• **PROMPT**
Within the entries that follow, show each line where the word "DoxyCompactItemize" occurs.

Source data
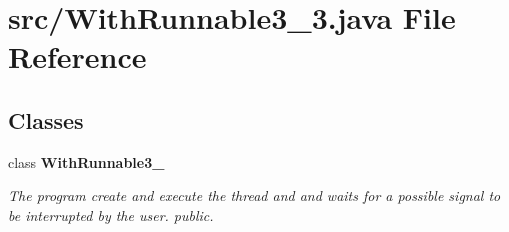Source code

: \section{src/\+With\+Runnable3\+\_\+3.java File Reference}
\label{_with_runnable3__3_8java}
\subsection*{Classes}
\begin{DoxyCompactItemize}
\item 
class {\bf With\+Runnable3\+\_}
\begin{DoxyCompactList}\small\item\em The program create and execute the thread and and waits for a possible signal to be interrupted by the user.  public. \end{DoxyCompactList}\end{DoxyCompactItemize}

• **TASK RESULT**
\begin{DoxyCompactItemize}
\begin{DoxyCompactList}\small\item\em The program create and execute the thread and and waits for a possible signal to be interrupted by the user.  public. \end{DoxyCompactList}\end{DoxyCompactItemize}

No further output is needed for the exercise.